What to work on:
List each line of the data in which the string "monotone" appears.

Source data:
——

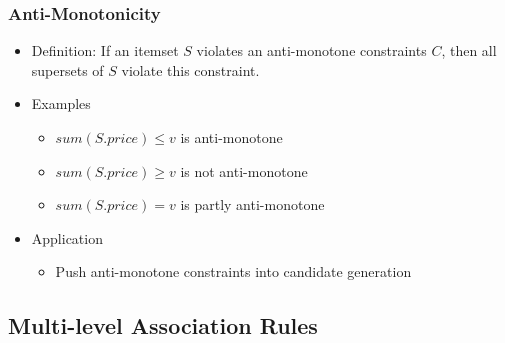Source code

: \documentclass[../notes.tex]{subfiles}
\begin{document}
\subsubsection{Anti-Monotonicity}
\begin{itemize}
  \item Definition: If an itemset $S$ violates an anti-monotone constraints $C$, then all supersets of $S$ violate this constraint.
  \item Examples
    \begin{itemize}
      \item $sum(S.price) \le v$ is anti-monotone
      \item $sum(S.price) \ge v$ is not anti-monotone
      \item $sum(S.price) = v$ is partly anti-monotone
    \end{itemize}
  \item Application
    \begin{itemize}
      \item Push anti-monotone constraints into candidate generation
    \end{itemize}
\end{itemize} 

\subsection{Multi-level Association Rules}
\end{document}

——

Task result:
  \item Definition: If an itemset $S$ violates an anti-monotone constraints $C$, then all supersets of $S$ violate this constraint.
      \item $sum(S.price) \le v$ is anti-monotone
      \item $sum(S.price) \ge v$ is not anti-monotone
      \item $sum(S.price) = v$ is partly anti-monotone
      \item Push anti-monotone constraints into candidate generation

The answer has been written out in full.